The Mad Woman In The Attic
Polly Teale’s award-winning play _After Mrs Rochester_ was performed at Birmingham’s Old Rep Theatre and ran for two days from the 26th May. It told the complicated and extraordinary life of Jean Rhys, the novelist who wrote the critically acclaimed 1966 novel Wide Sargasso Sea. The novel was written as a prequel to Charlotte Brontë’s Jane Eyre and famously showed the perspective of Mr Rochester’s wife, the hidden ‘mad woman in the attic’.
The Birmingham School of Acting’s production was outstanding and managed to capture perfectly the stifling claustrophobia of Jean Rhys’s childhood in the West Indies, her isolation at being sent to a strict school in England and her later excitement at running away and becoming a chorus girl.
_After Mrs Rochester_ is cleverly staged so that an elderly Jean Rhys is shown looking back at her younger self and who speaks with sadness at how her life moved from one disaster to another. Throughout the performance there was also a ‘mad woman’ present on stage who shouted, screamed and wildly threw herself around to show how Jean Rhys’s demons were constantly being repressed and resurfaced.

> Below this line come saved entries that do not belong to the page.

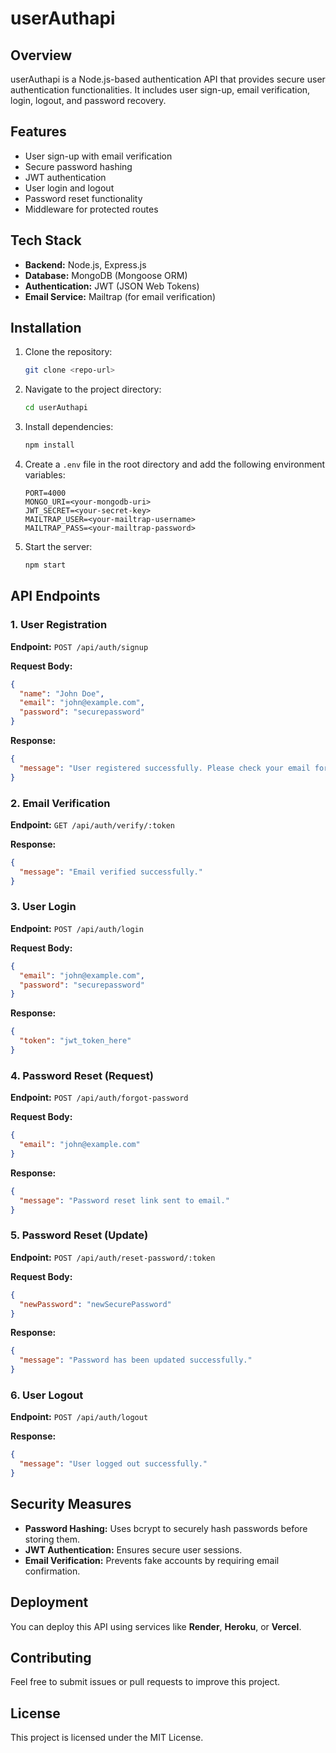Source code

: # userAuthapi

## Overview

userAuthapi is a Node.js-based authentication API that provides secure user authentication functionalities. It includes user sign-up, email verification, login, logout, and password recovery.

## Features

- User sign-up with email verification
- Secure password hashing
- JWT authentication
- User login and logout
- Password reset functionality
- Middleware for protected routes

## Tech Stack

- **Backend:** Node.js, Express.js
- **Database:** MongoDB (Mongoose ORM)
- **Authentication:** JWT (JSON Web Tokens)
- **Email Service:** Mailtrap (for email verification)

## Installation

1. Clone the repository:
   ```sh
   git clone <repo-url>
   ```
2. Navigate to the project directory:
   ```sh
   cd userAuthapi
   ```
3. Install dependencies:
   ```sh
   npm install
   ```
4. Create a `.env` file in the root directory and add the following environment variables:
   ```env
   PORT=4000
   MONGO_URI=<your-mongodb-uri>
   JWT_SECRET=<your-secret-key>
   MAILTRAP_USER=<your-mailtrap-username>
   MAILTRAP_PASS=<your-mailtrap-password>
   ```
5. Start the server:
   ```sh
   npm start
   ```

## API Endpoints

### **1. User Registration**

**Endpoint:** `POST /api/auth/signup`

**Request Body:**

```json
{
  "name": "John Doe",
  "email": "john@example.com",
  "password": "securepassword"
}
```

**Response:**

```json
{
  "message": "User registered successfully. Please check your email for verification."
}
```

### **2. Email Verification**

**Endpoint:** `GET /api/auth/verify/:token`

**Response:**

```json
{
  "message": "Email verified successfully."
}
```

### **3. User Login**

**Endpoint:** `POST /api/auth/login`

**Request Body:**

```json
{
  "email": "john@example.com",
  "password": "securepassword"
}
```

**Response:**

```json
{
  "token": "jwt_token_here"
}
```

### **4. Password Reset (Request)**

**Endpoint:** `POST /api/auth/forgot-password`

**Request Body:**

```json
{
  "email": "john@example.com"
}
```

**Response:**

```json
{
  "message": "Password reset link sent to email."
}
```

### **5. Password Reset (Update)**

**Endpoint:** `POST /api/auth/reset-password/:token`

**Request Body:**

```json
{
  "newPassword": "newSecurePassword"
}
```

**Response:**

```json
{
  "message": "Password has been updated successfully."
}
```

### **6. User Logout**

**Endpoint:** `POST /api/auth/logout`

**Response:**

```json
{
  "message": "User logged out successfully."
}
```

## Security Measures

- **Password Hashing:** Uses bcrypt to securely hash passwords before storing them.
- **JWT Authentication:** Ensures secure user sessions.
- **Email Verification:** Prevents fake accounts by requiring email confirmation.

## Deployment

You can deploy this API using services like **Render**, **Heroku**, or **Vercel**.

## Contributing

Feel free to submit issues or pull requests to improve this project.

## License

This project is licensed under the MIT License.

Mary-Kate Arnold was perfectly cast as the younger Jean Rhys and was especially powerful at showing her descent into alcoholism, prostitution and adulterous affairs. Several of the cast members played multiple characters and adopted flawless accents and Ken Dillon and Vanessa White in particular brought terrific energy to the stage.
The Birmingham School of Acting will be showing productions of _The Mill on the Floss, Dead Man’s Cell Phone_ and _Playhouse Creatures_ throughout June and July at the Old Rep Theatre and the Patrick Centre (Birmingham Hippodrome). Don’t miss them: student tickets are a bargain at £5.
Comments (1)
The credit for the actress playing the younger Jean Rhys should be to Mary-Kate Arnold, not Sophie Toland. Please correct so she can include it in her press information. Thank you!